Problem statement> Each line in the data holding "Poon" should be listed.

'''

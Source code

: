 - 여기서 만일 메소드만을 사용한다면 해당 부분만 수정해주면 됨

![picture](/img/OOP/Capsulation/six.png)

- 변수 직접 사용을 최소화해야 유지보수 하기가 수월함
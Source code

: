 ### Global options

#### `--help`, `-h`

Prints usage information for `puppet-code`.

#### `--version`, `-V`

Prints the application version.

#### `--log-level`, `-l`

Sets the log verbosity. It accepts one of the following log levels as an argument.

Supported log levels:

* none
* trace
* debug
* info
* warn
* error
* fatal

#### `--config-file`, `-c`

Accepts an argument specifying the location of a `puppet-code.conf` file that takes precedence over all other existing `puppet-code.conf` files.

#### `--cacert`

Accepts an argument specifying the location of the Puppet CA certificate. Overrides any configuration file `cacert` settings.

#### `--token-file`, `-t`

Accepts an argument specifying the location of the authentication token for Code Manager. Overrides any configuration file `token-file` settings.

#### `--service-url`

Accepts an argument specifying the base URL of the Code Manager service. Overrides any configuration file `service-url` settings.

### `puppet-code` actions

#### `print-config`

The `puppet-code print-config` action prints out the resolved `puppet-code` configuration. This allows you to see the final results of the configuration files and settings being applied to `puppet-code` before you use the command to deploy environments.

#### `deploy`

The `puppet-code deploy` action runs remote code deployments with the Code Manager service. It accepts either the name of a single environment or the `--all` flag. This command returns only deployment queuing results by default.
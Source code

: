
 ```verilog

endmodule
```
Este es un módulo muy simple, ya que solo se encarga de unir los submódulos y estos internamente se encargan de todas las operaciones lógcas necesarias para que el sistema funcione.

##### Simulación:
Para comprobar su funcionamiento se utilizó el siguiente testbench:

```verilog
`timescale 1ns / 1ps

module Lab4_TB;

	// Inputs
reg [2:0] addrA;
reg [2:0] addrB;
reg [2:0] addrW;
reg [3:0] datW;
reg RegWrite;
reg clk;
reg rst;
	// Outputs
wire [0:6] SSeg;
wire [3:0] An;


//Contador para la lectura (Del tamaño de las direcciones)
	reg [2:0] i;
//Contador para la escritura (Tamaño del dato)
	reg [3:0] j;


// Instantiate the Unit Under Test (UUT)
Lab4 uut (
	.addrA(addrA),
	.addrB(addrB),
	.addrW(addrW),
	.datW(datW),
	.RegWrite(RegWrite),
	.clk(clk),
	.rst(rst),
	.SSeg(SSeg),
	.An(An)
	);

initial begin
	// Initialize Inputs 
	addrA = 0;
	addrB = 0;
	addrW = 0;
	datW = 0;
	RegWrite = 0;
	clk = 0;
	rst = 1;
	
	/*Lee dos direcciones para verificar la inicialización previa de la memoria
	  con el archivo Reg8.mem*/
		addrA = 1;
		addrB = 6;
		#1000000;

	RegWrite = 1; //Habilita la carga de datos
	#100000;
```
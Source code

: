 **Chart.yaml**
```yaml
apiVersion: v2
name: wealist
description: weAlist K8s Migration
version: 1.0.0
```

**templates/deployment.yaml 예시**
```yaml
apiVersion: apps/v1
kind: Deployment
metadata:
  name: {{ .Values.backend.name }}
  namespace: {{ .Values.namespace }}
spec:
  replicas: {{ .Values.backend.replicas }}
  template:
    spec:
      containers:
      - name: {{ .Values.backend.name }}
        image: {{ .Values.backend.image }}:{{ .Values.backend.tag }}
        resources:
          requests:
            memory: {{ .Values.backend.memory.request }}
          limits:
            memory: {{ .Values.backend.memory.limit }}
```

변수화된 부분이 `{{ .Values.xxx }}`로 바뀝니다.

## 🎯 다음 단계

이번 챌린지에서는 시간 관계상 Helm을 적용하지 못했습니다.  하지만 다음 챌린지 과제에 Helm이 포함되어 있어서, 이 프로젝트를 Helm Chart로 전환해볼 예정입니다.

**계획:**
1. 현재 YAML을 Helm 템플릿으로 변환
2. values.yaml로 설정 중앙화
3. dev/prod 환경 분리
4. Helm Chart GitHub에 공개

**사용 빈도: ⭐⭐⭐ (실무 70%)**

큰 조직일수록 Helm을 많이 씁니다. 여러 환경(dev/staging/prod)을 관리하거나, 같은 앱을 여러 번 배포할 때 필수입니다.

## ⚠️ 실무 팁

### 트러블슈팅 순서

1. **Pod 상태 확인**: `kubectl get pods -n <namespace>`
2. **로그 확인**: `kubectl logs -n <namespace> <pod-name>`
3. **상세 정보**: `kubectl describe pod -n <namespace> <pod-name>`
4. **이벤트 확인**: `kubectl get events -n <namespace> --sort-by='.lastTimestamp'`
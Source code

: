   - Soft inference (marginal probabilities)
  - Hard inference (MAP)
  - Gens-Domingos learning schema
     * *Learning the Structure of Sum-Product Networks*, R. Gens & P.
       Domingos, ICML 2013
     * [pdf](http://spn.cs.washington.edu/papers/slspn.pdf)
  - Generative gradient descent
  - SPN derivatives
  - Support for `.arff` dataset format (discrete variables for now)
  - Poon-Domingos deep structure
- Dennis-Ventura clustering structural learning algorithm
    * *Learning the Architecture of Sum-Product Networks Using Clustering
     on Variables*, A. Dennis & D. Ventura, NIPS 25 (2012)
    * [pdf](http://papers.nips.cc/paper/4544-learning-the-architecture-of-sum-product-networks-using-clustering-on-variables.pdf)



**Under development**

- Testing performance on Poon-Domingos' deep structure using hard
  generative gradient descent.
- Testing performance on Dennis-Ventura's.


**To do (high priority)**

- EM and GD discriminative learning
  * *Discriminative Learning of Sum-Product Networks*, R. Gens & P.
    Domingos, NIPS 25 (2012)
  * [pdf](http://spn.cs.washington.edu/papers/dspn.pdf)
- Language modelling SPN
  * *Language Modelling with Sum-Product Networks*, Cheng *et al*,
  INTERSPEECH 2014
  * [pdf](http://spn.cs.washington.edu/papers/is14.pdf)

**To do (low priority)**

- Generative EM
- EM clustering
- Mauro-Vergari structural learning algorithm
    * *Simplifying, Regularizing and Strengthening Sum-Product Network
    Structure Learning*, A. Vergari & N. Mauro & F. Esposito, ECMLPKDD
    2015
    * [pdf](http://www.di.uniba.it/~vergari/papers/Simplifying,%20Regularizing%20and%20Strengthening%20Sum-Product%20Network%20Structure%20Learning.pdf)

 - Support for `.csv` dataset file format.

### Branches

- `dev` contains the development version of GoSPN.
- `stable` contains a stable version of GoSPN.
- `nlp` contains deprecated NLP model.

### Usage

'''

Answer space>
  - Poon-Domingos deep structure
- Testing performance on Poon-Domingos' deep structure using hard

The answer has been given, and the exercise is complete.